The big plus for me is that she has written and published online two NVivo tutorials for free on her website. Brilliant! Just what I needed at this point in my study as the analysis really begins in ernest. They are:
  1. Up and Running in NVivo 7 - a post-workshop handbook, and
  2. Ten teach yourself tutorials for NVivo 7 - a 10MB PDF download

She has published 2 papers that touch on the subject of coding fetishism:
  • Richards, Lyn, "Closeness to Data: The Changing Goals of Qualitative Data handling", Qualitative Health Research, vol 8, no 3, pp. 319-328, 1998.
  • Richards, Lyn, "Data Alive! The thinking behind NVivo Qualitative Health Research", Vol. 9, No. 3, 1999)

Lyn's 5 rules for coding are:

  1. Never think in terms of the final allocation of text to a "right" code. Make coding thinking-aloud, a way of expressing what you think is going on here. It's tentative, exploratory, as long as it needs to be. So work with your nodes a lot, redefining, rethinking, memoing, moving around and merging.
  2. Never think of coding as one stage - it takes you to a node browser that allows you to look at all the material coded at a node and review it, rethink, recode. This means early on especially you can do broad brush coding, gathering material in broad headings, then going to the node to code on more finely into subtler dimensions of the concept.
  3. Never allow myself to do uninterrupted coding for more than an hour. Because no qualitative thinking can be expressed solely in coding for that long.
  4. Use free nodes freely - a friend of mine invented the lovely term nodeworthy. If it's nodeworthy, (that means sounds like it might need to be a category in my thinking) don't wreck you head worrying where it goes, just make it a free node. Drop out of coding later to play with the free nodes and locate them in groups or merge them (or delete if it wasn't really nodeworthy! How do you know? Strauss used to say, "If it matters, it'll come up again.")
  5. If it's a thought, not an allocation to a known topic, don't code but annotate or memo.

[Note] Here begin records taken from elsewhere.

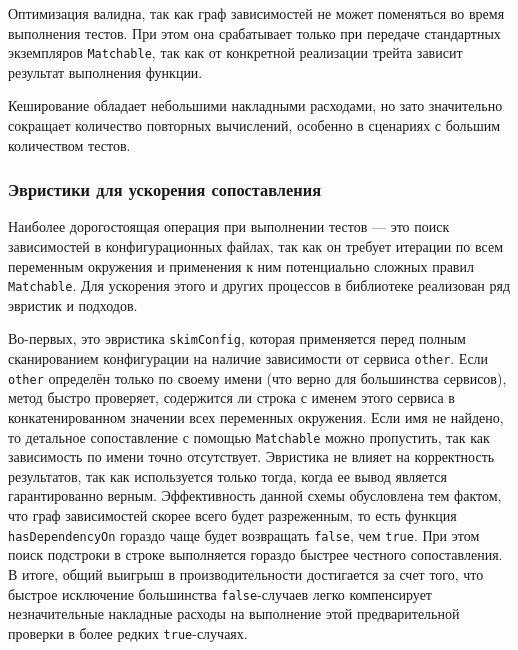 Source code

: 



Оптимизация валидна, так как граф зависимостей не может поменяться во время выполнения тестов. При этом она срабатывает только при передаче стандартных экземпляров \verb|Matchable|, так как от конкретной реализации трейта зависит результат выполнения функции.

Кеширование обладает небольшими накладными расходами, но зато значительно сокращает количество повторных вычислений, особенно в сценариях с большим количеством тестов.

\subsubsection{Эвристики для ускорения сопоставления}

Наиболее дорогостоящая операция при выполнении тестов — это поиск зависимостей в конфигурационных файлах, так как он требует итерации по всем переменным окружения и применения к ним потенциально сложных правил \verb|Matchable|. Для ускорения этого и других процессов в библиотеке реализован ряд эвристик и подходов.

Во-первых, это эвристика \verb|skimConfig|, которая применяется перед полным сканированием конфигурации на наличие зависимости от сервиса \verb|other|. Если \verb|other| определён только по своему имени (что верно для большинства сервисов), метод быстро проверяет, содержится ли строка с именем этого сервиса в конкатенированном значении всех переменных окружения. Если имя не найдено, то детальное сопоставление с помощью \verb|Matchable| можно пропустить, так как зависимость по имени точно отсутствует. Эвристика не влияет на корректность результатов, так как используется только тогда, когда ее вывод является гарантированно верным. Эффективность данной схемы обусловлена тем фактом, что граф зависимостей скорее всего будет разреженным, то есть функция \verb|hasDependencyOn| гораздо чаще будет возвращать \verb|false|, чем \verb|true|. При этом поиск подстроки в строке выполняется гораздо быстрее честного сопоставления. В итоге, общий выигрыш в производительности достигается за счет того, что быстрое исключение большинства \verb|false|-случаев легко компенсирует незначительные накладные расходы на выполнение этой предварительной проверки в более редких \verb|true|-случаях.

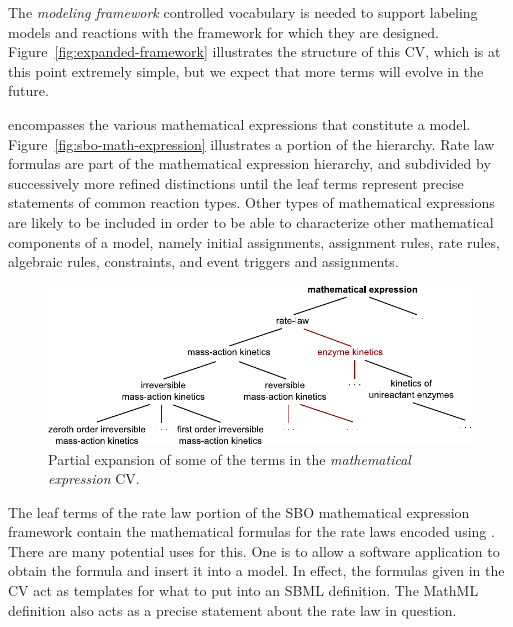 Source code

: The \emph{modeling framework} controlled vocabulary is needed to
support labeling models and reactions with the framework for which
they are designed.  Figure~\vref{fig:expanded-framework}
illustrates the structure of this CV, which is at this point
extremely simple, but we expect that more terms will evolve in the
future.

 encompasses the
various mathematical expressions that constitute a model.
Figure~\vref{fig:sbo-math-expression} illustrates a portion of the
hierarchy.  Rate law formulas are part of the mathematical
expression hierarchy, and subdivided by successively more refined
distinctions until the leaf terms represent precise statements of
common reaction types.  Other types of mathematical expressions
are likely to be included  in order to be
able to characterize other mathematical components of a model,
namely initial assignments, assignment rules, rate rules,
algebraic rules, constraints, and event triggers and assignments.

\begin{figure}[tbh]
  \centering
  \includegraphics[scale = 0.9]{figs/sbo-math-expression}
  \caption{Partial expansion of some of the terms in the \emph{mathematical
      expression} CV.}
  \label{fig:sbo-math-expression}
\end{figure}

The leaf terms of the rate law portion of the SBO mathematical
expression framework contain the mathematical formulas for the
rate laws encoded using \mathmltwo.  There are many potential uses
for this.  One is to allow a software application to obtain the
formula and insert it into a model.  In effect, the formulas given
in the CV act as templates for what to put into an SBML
\KineticLaw definition.  The MathML definition also acts as a
precise statement about the rate law in question.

Lyn is a member of the Qualitative Interest Group @ RMIT which is meeting tomorrow in the city and I plan to attend. Hopefully I will get some advice on what the next step is after I have transcribed and coded everything. With a bit of luck I will get to meet Lyn too.

I read at one point that memos should be at least twice as large as the transcriptions! OUCH!!! I have more than 20,000 words of transcriptions!!! That is a huge goal and way beyond my resources for this project. I do have to up the pace on my memos though, especially in terms of node memos that detail my thinking on each of the topics, why I want to find and why I split them up that way. Back to work!